Your answer should consist solely of the lines from the first line of the data through the line with "da durch den", each reproduced exactly.

* [SOURCE INFORMATION]
=-=-=-=-=
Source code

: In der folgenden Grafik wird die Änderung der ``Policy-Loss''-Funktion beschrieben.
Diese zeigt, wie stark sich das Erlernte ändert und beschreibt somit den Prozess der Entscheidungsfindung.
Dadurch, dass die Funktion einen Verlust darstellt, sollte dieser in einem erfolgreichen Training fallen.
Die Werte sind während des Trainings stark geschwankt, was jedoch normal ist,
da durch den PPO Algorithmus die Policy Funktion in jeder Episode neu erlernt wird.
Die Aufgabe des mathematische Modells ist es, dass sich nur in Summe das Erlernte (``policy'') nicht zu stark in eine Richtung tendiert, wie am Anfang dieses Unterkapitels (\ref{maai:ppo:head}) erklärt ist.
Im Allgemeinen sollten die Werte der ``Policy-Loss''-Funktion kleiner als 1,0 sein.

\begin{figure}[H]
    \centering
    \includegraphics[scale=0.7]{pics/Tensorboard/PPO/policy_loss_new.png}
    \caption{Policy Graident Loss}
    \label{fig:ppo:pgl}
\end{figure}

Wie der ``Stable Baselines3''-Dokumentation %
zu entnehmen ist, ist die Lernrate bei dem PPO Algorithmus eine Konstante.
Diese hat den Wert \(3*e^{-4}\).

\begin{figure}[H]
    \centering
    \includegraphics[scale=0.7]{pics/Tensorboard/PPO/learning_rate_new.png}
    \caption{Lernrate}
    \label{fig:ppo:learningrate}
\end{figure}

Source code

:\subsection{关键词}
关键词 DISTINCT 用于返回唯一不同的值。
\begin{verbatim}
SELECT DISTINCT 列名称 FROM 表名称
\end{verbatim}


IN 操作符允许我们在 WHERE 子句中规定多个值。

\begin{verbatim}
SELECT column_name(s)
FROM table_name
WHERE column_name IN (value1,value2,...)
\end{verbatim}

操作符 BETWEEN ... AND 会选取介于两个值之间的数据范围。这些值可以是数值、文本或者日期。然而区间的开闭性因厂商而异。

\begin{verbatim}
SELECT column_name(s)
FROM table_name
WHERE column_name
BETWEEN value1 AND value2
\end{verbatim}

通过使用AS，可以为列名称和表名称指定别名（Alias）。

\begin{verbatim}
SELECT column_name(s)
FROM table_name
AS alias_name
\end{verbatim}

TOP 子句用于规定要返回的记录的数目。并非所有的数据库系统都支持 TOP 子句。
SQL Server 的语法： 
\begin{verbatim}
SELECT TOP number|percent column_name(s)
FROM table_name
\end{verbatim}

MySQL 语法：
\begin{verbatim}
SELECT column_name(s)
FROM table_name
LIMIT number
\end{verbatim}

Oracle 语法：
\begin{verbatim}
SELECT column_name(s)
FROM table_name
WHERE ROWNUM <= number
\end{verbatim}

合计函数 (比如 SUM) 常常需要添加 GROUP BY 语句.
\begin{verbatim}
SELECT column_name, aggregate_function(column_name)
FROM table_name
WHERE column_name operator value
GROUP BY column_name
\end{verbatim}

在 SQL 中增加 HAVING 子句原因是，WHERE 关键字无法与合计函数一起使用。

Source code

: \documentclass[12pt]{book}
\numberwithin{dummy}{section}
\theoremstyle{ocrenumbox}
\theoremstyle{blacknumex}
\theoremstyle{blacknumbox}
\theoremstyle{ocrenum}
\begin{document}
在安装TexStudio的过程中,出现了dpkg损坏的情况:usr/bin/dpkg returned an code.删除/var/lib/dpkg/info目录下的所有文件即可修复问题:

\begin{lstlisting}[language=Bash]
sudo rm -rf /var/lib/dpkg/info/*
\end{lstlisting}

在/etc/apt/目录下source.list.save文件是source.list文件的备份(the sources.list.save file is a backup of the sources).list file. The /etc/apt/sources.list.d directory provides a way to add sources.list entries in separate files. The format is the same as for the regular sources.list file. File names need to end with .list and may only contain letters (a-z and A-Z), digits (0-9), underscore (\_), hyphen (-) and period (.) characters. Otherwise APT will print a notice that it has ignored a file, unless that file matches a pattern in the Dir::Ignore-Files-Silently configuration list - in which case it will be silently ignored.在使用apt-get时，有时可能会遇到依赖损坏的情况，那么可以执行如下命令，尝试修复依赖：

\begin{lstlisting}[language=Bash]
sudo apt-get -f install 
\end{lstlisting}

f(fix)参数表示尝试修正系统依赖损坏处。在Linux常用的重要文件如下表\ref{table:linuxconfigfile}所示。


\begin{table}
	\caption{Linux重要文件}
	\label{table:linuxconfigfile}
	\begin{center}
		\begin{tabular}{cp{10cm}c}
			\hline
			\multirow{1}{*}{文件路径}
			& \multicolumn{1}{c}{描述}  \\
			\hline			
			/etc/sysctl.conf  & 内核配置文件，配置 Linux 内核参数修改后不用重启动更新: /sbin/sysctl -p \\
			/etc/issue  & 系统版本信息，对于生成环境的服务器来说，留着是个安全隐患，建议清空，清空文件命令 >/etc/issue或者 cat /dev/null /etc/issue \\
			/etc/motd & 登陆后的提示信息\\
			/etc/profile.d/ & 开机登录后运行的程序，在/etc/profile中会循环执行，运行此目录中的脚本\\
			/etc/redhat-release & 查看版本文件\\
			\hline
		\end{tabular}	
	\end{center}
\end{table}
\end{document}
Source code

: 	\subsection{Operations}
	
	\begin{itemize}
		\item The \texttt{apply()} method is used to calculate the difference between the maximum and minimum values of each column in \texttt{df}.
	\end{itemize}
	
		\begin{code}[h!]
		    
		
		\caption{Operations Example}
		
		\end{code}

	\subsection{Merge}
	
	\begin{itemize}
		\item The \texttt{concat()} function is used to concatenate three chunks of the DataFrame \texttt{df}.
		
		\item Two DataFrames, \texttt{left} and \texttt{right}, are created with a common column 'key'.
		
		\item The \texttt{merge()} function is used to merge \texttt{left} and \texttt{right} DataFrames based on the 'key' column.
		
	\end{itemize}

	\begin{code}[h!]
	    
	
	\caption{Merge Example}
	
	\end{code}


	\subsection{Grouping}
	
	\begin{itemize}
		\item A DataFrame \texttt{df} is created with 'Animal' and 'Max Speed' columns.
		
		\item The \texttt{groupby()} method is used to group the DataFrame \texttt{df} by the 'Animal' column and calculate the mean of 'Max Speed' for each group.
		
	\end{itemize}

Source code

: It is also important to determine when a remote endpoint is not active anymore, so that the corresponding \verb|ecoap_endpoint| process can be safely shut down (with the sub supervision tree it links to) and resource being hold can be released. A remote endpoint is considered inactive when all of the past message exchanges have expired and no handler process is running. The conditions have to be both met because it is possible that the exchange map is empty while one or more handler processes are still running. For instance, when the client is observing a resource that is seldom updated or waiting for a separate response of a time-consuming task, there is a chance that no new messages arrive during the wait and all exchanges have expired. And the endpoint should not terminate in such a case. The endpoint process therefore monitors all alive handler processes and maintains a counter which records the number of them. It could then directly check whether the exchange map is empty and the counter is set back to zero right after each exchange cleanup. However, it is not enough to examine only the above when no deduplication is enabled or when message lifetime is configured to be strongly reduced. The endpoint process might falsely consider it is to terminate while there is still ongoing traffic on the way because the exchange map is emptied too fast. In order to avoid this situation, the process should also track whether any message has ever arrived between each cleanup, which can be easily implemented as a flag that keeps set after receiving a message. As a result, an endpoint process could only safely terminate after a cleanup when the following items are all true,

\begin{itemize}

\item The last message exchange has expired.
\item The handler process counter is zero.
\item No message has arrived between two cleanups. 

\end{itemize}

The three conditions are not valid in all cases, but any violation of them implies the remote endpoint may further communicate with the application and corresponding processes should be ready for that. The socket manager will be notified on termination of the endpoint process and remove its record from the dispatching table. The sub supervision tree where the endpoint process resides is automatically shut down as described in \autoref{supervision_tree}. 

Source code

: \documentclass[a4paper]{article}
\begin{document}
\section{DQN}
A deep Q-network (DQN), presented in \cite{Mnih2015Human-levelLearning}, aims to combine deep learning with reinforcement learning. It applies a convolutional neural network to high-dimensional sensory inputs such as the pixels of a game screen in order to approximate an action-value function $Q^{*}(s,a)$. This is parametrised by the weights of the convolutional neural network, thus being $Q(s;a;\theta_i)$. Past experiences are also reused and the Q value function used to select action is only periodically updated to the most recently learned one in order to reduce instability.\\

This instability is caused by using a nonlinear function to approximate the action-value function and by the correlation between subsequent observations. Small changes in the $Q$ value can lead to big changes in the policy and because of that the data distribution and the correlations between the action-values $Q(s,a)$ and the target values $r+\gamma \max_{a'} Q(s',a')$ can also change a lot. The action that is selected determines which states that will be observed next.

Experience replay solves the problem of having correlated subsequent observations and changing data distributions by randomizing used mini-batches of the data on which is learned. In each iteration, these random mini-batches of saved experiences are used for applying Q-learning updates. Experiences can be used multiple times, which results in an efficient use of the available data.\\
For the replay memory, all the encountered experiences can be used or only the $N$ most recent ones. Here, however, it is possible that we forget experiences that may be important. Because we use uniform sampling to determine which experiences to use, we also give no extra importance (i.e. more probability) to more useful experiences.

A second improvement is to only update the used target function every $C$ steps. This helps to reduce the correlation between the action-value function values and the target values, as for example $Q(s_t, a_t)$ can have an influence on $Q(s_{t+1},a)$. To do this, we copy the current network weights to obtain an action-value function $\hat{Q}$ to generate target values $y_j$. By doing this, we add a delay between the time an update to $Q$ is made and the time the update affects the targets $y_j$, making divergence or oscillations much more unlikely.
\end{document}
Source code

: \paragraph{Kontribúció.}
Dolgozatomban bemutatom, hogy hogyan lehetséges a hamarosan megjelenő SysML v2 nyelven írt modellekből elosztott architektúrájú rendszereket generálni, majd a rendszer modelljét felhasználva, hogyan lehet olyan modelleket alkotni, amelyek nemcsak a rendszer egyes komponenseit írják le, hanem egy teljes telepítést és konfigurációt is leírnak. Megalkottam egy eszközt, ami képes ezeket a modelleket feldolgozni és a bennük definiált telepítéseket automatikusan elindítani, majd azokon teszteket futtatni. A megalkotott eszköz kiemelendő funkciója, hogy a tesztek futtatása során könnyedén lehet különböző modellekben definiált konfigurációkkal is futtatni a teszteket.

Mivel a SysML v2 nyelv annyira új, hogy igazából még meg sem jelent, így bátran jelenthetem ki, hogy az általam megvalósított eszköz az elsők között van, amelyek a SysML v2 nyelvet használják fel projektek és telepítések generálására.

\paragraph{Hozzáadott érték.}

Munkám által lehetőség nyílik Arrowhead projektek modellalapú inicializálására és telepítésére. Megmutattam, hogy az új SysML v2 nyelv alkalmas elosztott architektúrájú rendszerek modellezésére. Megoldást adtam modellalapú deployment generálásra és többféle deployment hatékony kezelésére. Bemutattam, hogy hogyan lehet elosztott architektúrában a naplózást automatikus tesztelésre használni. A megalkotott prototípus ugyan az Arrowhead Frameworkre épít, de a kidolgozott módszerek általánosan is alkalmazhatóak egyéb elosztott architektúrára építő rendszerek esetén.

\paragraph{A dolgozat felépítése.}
=-=-=-=-=
* [ANSWER TO THIS TASK]
Source code

: In der folgenden Grafik wird die Änderung der ``Policy-Loss''-Funktion beschrieben.
Diese zeigt, wie stark sich das Erlernte ändert und beschreibt somit den Prozess der Entscheidungsfindung.
Dadurch, dass die Funktion einen Verlust darstellt, sollte dieser in einem erfolgreichen Training fallen.
Die Werte sind während des Trainings stark geschwankt, was jedoch normal ist,
da durch den PPO Algorithmus die Policy Funktion in jeder Episode neu erlernt wird.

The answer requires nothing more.